O mens, wien God genoeg en meer dan genoeg gegeven heeft, hoe kunt gij u aan de levensdis plaatsen zonder daaraan te denken? Hoe kunt gij met de onstuimigheid van zulk een gulzige kip u toeëigenen datgene, waarvan tien- ja honderdtallen leven konden? Moet deze gedachte u niet als een mes op de keel steken, zo vaak gij een bete tot u neemt, en bijzonderlijk wan­neer gij u een genot verschaft, dat nutteloos en tot straf daarvoor, schadelijk en misschien zelfs zondig is?

WEISZ O. P.

ZONNEWENDE.

Een blomken heb ik staan, nabij
me, in d’oude boekenzale,
dat altijd naar den dag toe keert
Zijn blaarkens, altemale;
het wenden mag ik zus of zoo,
dat ik begeere volgt het noo,
en ’t zoekt, weerom naar mij gericht,
nog altijd liever ’t zonnelicht!
Och, ware ik als dat blomken is,
in al mijn doen en laten,
mijn zorgen, mijn bekommernis,
in huis en achter straten:
’t Zij wat men doet of niet en doet,
’t Zij, wat ik immer lijden moet,
naar U, met herte en ziel, gericht,
o alverzettend zonnelicht!
’t Is duister nu en zwaar te mets
omtrent mij: oude kwalen
en nieuwe doen, van zielgekwets,
mij moe zijn, menigmalen.
Totdat, o God, naar U gewend,
mijn duisterheid den Dag erkent,
en ziende U, met mijn oogen dicht,
ik asem hale, in ’t zonnelicht!

GUIDO GEZELLE.

Franciscaansche Vonken

De wereld moet hervormd worden — daar­over zijn allen het eens.
De eenig noodzakelijke wereldhervorming is: de menschen terug te brengen tot de naleving van Gods Wil!
Wij moeten terug tot de broederlijkheid, die enkel en alleen voortkomt uit die allergrootste waarheid: wij allen hebben één Vader, God!
In die wereldhervorming hebben wij, Tertia­rissen, volgelingen van St.
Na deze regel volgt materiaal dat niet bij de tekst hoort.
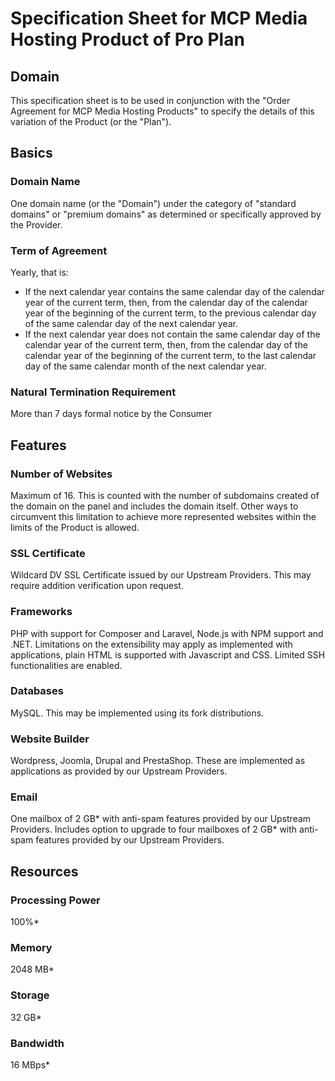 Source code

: # Specification Sheet for MCP Media Hosting Product of Pro Plan
## Domain
This specification sheet is to be used in conjunction with the "Order Agreement for MCP Media Hosting Products" to specify the details of this variation of the Product (or the "Plan").
## Basics
### Domain Name
One domain name (or the "Domain") under the category of "standard domains" or "premium domains" as determined or specifically approved by the Provider.
### Term of Agreement
Yearly, that is:
- If the next calendar year contains the same calendar day of the calendar year of the current term, then, from the calendar day of the calendar year of the beginning of the current term, to the previous calendar day of the same calendar day of the next calendar year.
- If the next calendar year does not contain the same calendar day of the calendar year of the current term, then, from the calendar day of the calendar year of the beginning of the current term, to the last calendar day of the same calendar month of the next calendar year.
### Natural Termination Requirement
More than 7 days formal notice by the Consumer
## Features
### Number of Websites
Maximum of 16. This is counted with the number of subdomains created of the domain on the panel and includes the domain itself. Other ways to circumvent this limitation to achieve more represented websites within the limits of the Product is allowed.
### SSL Certificate
Wildcard DV SSL Certificate issued by our Upstream Providers. This may require addition verification upon request.
### Frameworks
PHP with support for Composer and Laravel, Node.js with NPM support and .NET. Limitations on the extensibility may apply as implemented with applications, plain HTML is supported with Javascript and CSS. Limited SSH functionalities are enabled.
### Databases
MySQL. This may be implemented using its fork distributions.
### Website Builder
Wordpress, Joomla, Drupal and PrestaShop. These are implemented as applications as provided by our Upstream Providers.
### Email
One mailbox of 2 GB* with anti-spam features provided by our Upstream Providers. Includes option to upgrade to four mailboxes of 2 GB* with anti-spam features provided by our Upstream Providers.
## Resources
### Processing Power
100%*
### Memory
2048 MB*
### Storage
32 GB*
### Bandwidth
16 MBps* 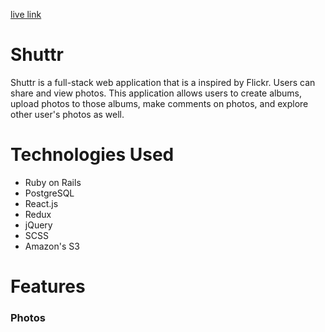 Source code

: [live link](https://shuttr-1.herokuapp.com/#/)

# Shuttr

Shuttr is a full-stack web application that is a inspired by Flickr. Users can share and view photos. This application allows users to create albums, upload photos to those albums, make comments on photos, and explore other user's photos as well.


# Technologies Used
* Ruby on Rails
* PostgreSQL
* React.js
* Redux
* jQuery
* SCSS
* Amazon's S3

# Features

### Photos
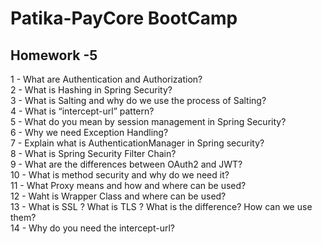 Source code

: # Patika-PayCore BootCamp 
## Homework -5 
1 - What are Authentication and Authorization?  
2 - What is Hashing in Spring Security?  
3 - What is Salting and why do we use the process of Salting?  
4 - What is “intercept-url” pattern?  
5 - What do you mean by session management in Spring Security?  
6 - Why we need Exception Handling?  
7 - Explain what is AuthenticationManager in Spring security?  
8 - What is Spring Security Filter Chain?  
9 - What are the differences between OAuth2 and  JWT?  
10 - What is method security and why do we need it?  
11 - What Proxy means and how and where can be used?  
12 - Waht is Wrapper Class and where can be used?  
13 - What is SSL ? What is TLS ? What is the difference? How can we use them?  
14 - Why do you need the intercept-url?  
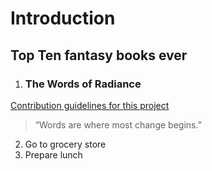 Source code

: # Introduction
Top Ten fantasy books ever
----------
1. ### The Words of Radiance
[Contribution guidelines for this project](assets/brokenTrident_1.jpg)
> “Words are where most change begins.”
2. Go to grocery store
3. Prepare lunch
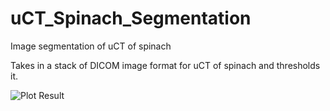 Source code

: # uCT_Spinach_Segmentation
Image segmentation of uCT of spinach

Takes in a stack of DICOM image format for uCT of spinach and thresholds it.

![Plot Result](https://github.com/awarn314/uCT_Spinach_Segmentation/tree/master/Raw_Images/l0002.PNG)
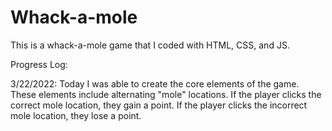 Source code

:# Whack-a-mole
This is a whack-a-mole game that I coded with HTML, CSS, and JS.

Progress Log:

3/22/2022: Today I was able to create the core elements of the game. These elements include alternating "mole" locations. If the player clicks the correct mole location, they gain a point. If the player clicks the incorrect mole location, they lose a point.
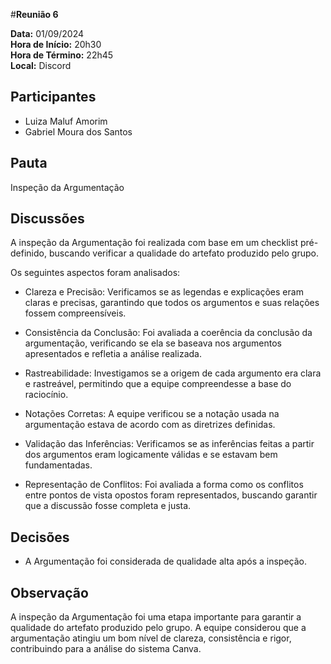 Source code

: #__Reunião 6__

**Data:** 01/09/2024<br />
**Hora de Início:** 20h30<br />
**Hora de Término:** 22h45<br />
**Local:** Discord<br />

## Participantes

- Luiza Maluf Amorim
- Gabriel Moura dos Santos

## Pauta

Inspeção da Argumentação

## Discussões

A inspeção da Argumentação foi realizada com base em um checklist pré-definido, buscando verificar a qualidade do artefato produzido pelo grupo. 

Os seguintes aspectos foram analisados:

- Clareza e Precisão: Verificamos se as legendas e explicações eram claras e precisas, garantindo que todos os argumentos e suas relações fossem compreensíveis.

- Consistência da Conclusão: Foi avaliada a coerência da conclusão da argumentação, verificando se ela se baseava nos argumentos apresentados e refletia a análise realizada.

- Rastreabilidade: Investigamos se a origem de cada argumento era clara e rastreável, permitindo que a equipe compreendesse a base do raciocínio.

- Notações Corretas: A equipe verificou se a notação usada na argumentação estava de acordo com as diretrizes definidas.

- Validação das Inferências: Verificamos se as inferências feitas a partir dos argumentos eram logicamente válidas e se estavam bem fundamentadas.

- Representação de Conflitos: Foi avaliada a forma como os conflitos entre pontos de vista opostos foram representados, buscando garantir que a discussão fosse completa e justa.

## Decisões

- A Argumentação foi considerada de qualidade alta após a inspeção. 

## Observação

A inspeção da Argumentação foi uma etapa importante para garantir a qualidade do artefato produzido pelo grupo.  A equipe considerou que a argumentação atingiu um bom nível de clareza, consistência e rigor, contribuindo para a análise do sistema Canva. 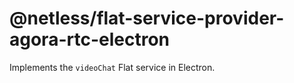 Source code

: # @netless/flat-service-provider-agora-rtc-electron

Implements the `videoChat` Flat service in Electron.
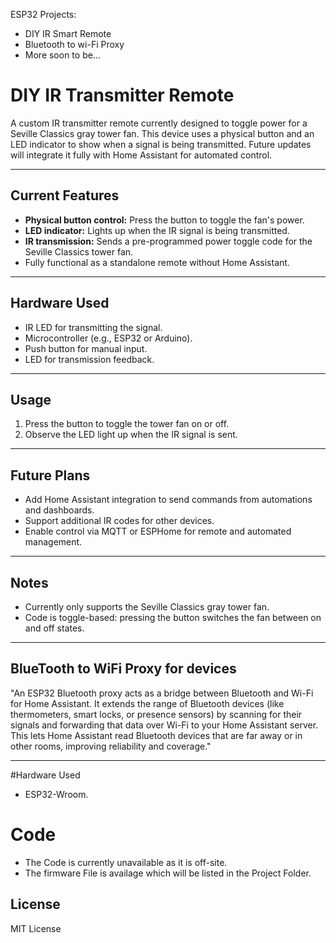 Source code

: ESP32 Projects:

- DIY IR Smart Remote
- Bluetooth to wi-Fi Proxy 
- More soon to be...



# DIY IR Transmitter Remote

A custom IR transmitter remote currently designed to toggle power for a Seville Classics gray tower fan. This device uses a physical button and an LED indicator to show when a signal is being transmitted. Future updates will integrate it fully with Home Assistant for automated control.

---

## Current Features

- **Physical button control:** Press the button to toggle the fan's power.  
- **LED indicator:** Lights up when the IR signal is being transmitted.  
- **IR transmission:** Sends a pre-programmed power toggle code for the Seville Classics tower fan.  
- Fully functional as a standalone remote without Home Assistant.

---

## Hardware Used

- IR LED for transmitting the signal.  
- Microcontroller (e.g., ESP32 or Arduino).  
- Push button for manual input.  
- LED for transmission feedback.  

---

## Usage

1. Press the button to toggle the tower fan on or off.  
2. Observe the LED light up when the IR signal is sent.  

---

## Future Plans

- Add Home Assistant integration to send commands from automations and dashboards.  
- Support additional IR codes for other devices.  
- Enable control via MQTT or ESPHome for remote and automated management.  

---

## Notes

- Currently only supports the Seville Classics gray tower fan.  
- Code is toggle-based: pressing the button switches the fan between on and off states.  

---
## BlueTooth to WiFi Proxy for devices
"An ESP32 Bluetooth proxy acts as a bridge between Bluetooth and Wi-Fi for Home Assistant. It extends the range of Bluetooth devices (like thermometers, smart locks, or presence sensors) by scanning for their signals and forwarding that data over Wi-Fi to your Home Assistant server. This lets Home Assistant read Bluetooth devices that are far away or in other rooms, improving reliability and coverage."

---

#Hardware Used

- ESP32-Wroom.

# Code 

- The Code is currently unavailable as it is off-site.
- The firmware File is availage which will be listed in the Project Folder.
## License

MIT License
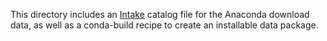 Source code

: This directory includes an [Intake](https://intake.readthedocs.io/en/latest/) catalog file for the Anaconda download data, as well as a conda-build recipe to create an installable data package.

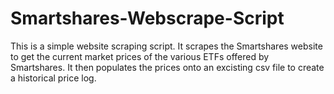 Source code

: ﻿# Smartshares-Webscrape-Script

This is a simple website scraping script. It scrapes the Smartshares website to get the current market prices of the various ETFs offered by Smartshares. It then populates the prices onto an excisting csv file to create a historical price log.
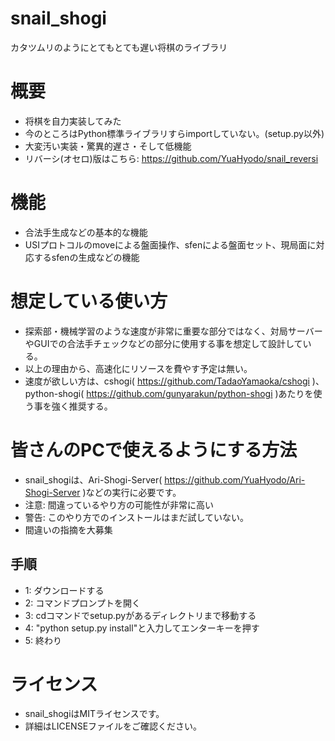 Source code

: # snail_shogi
カタツムリのようにとてもとても遅い将棋のライブラリ

# 概要
- 将棋を自力実装してみた
- 今のところはPython標準ライブラリすらimportしていない。(setup.py以外)
- 大変汚い実装・驚異的遅さ・そして低機能
- リバーシ(オセロ)版はこちら: https://github.com/YuaHyodo/snail_reversi

# 機能
- 合法手生成などの基本的な機能
- USIプロトコルのmoveによる盤面操作、sfenによる盤面セット、現局面に対応するsfenの生成などの機能

# 想定している使い方
- 探索部・機械学習のような速度が非常に重要な部分ではなく、対局サーバーやGUIでの合法手チェックなどの部分に使用する事を想定して設計している。
- 以上の理由から、高速化にリソースを費やす予定は無い。
- 速度が欲しい方は、cshogi( https://github.com/TadaoYamaoka/cshogi )、
python-shogi( https://github.com/gunyarakun/python-shogi )あたりを使う事を強く推奨する。

# 皆さんのPCで使えるようにする方法
- snail_shogiは、Ari-Shogi-Server( https://github.com/YuaHyodo/Ari-Shogi-Server )などの実行に必要です。
- 注意: 間違っているやり方の可能性が非常に高い
- 警告: このやり方でのインストールはまだ試していない。
- 間違いの指摘を大募集

## 手順
- 1: ダウンロードする
- 2: コマンドプロンプトを開く
- 3: cdコマンドでsetup.pyがあるディレクトリまで移動する
- 4: "python setup.py install"と入力してエンターキーを押す
- 5: 終わり

# ライセンス
- snail_shogiはMITライセンスです。
- 詳細はLICENSEファイルをご確認ください。
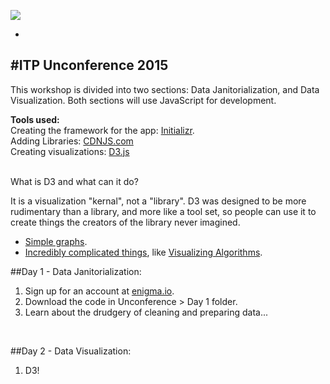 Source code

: <!--#Data Workshop: ITP Fall 2014
- - - --->

<!--Data Visualization workshop at ITP. Fall 2014. This is the repository for parts 2 and 3.<br>
John Farrell's section (part 1) on data visualization in Processing can be found [here](https://github.com/jefarrell/dataWorkshop/).-->


<!--##Data Janitorialization

Before getting started, do these things:

1. Download [Google Chrome](https://www.google.com/intl/en/chrome/browser/).

2. Install the [JSON Formatter](https://chrome.google.com/webstore/detail/json-formatter/bcjindcccaagfpapjjmafapmmgkkhgoa) browser extension.

3. Sign up for an account at [enigma.io](http://enigma.io/).


In this section, we are using loading a dataset from enigma.io, finding a method for reducing the data into a smaller series in order to visualize it, and transforming the data into the ideal data type.

The final code for the workshop is in the [session 2 folder](https://github.com/bclifton/data_workshop_2014/tree/master/session2).

Links to the screen recordings will be posted here.
<br>
<br>

##Data Visualization

[Final code for session 3](http://bl.ocks.org/bclifton/308a3231e56086d6afa9)

<br>
- - - - 
- - - - --->
![](https://i.imgur.com/whyzTrq.jpg)

-
#ITP Unconference 2015
-

This workshop is divided into two sections: Data Janitorialization, and Data Visualization. Both sections will use JavaScript for development.



**Tools used:**<br>
Creating the framework for the app: [Initializr](http://www.initializr.com/).<br>
Adding Libraries: [CDNJS.com](https://cdnjs.com/)<br>
Creating visualizations: [D3.js](http://d3js.org/)
<br>
<br>

What is D3 and what can it do?

It is a visualization "kernal", not a "library". D3 was designed to be more rudimentary than a library, and more like a tool set, so people can use it to create things the creators of the library never imagined.
- [Simple graphs](https://github.com/mbostock/d3/wiki/Gallery).
- [Incredibly complicated things](http://bl.ocks.org/mbostock), like [Visualizing Algorithms](http://bost.ocks.org/mike/algorithms/).


##Day 1 - Data Janitorialization: 
1. Sign up for an account at [enigma.io](http://enigma.io/).
2. Download the code in Unconference > Day 1 folder.
3. Learn about the drudgery of cleaning and preparing data...

<br>



##Day 2 - Data Visualization: 
1. D3! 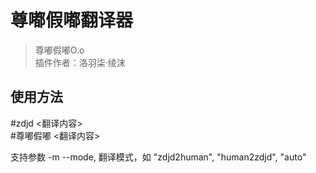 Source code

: # 尊嘟假嘟翻译器
> 尊嘟假嘟O.o<br/>
> 插件作者：洛羽柒·绫沫

## 使用方法
\#zdjd <翻译内容> <br/>
\#尊嘟假嘟 <翻译内容>

支持参数
 -m    --mode, 翻译模式，如 "zdjd2human", "human2zdjd", "auto"

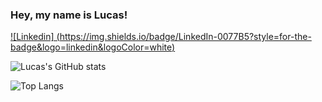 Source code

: ### Hey, my name is Lucas!

[![Linkedin] (https://img.shields.io/badge/LinkedIn-0077B5?style=for-the-badge&logo=linkedin&logoColor=white)](https://www.linkedin.com/in/lucas-eduardo-pereira-da-silva-junior-ba1078160/)

![Lucas's GitHub stats](https://github-readme-stats.vercel.app/api?username=DevLucasEduardo&show_icons=true&theme=radical)

![Top Langs](https://github-readme-stats.vercel.app/api/top-langs/?username=anuraghazra&hide_progress=true)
Franciscus, ’n uiterst gewichtige en verantwoordelijke taak te vervullen.
Wij, die Franciscus noemen onze leidsman!
Wiens voorbeeld wij moeten navolgen.
Wiens leven wij moeten naleven.
Want Franciscus grootste verdienste voor heel de menschheid is geweest, dat hij zoo bevattelijk, zoo aantrekkelijk, zoo eenvoudig, maar tevens zoo concreet mogelijk die boodschap van Jezus in praktijk gebracht heeft.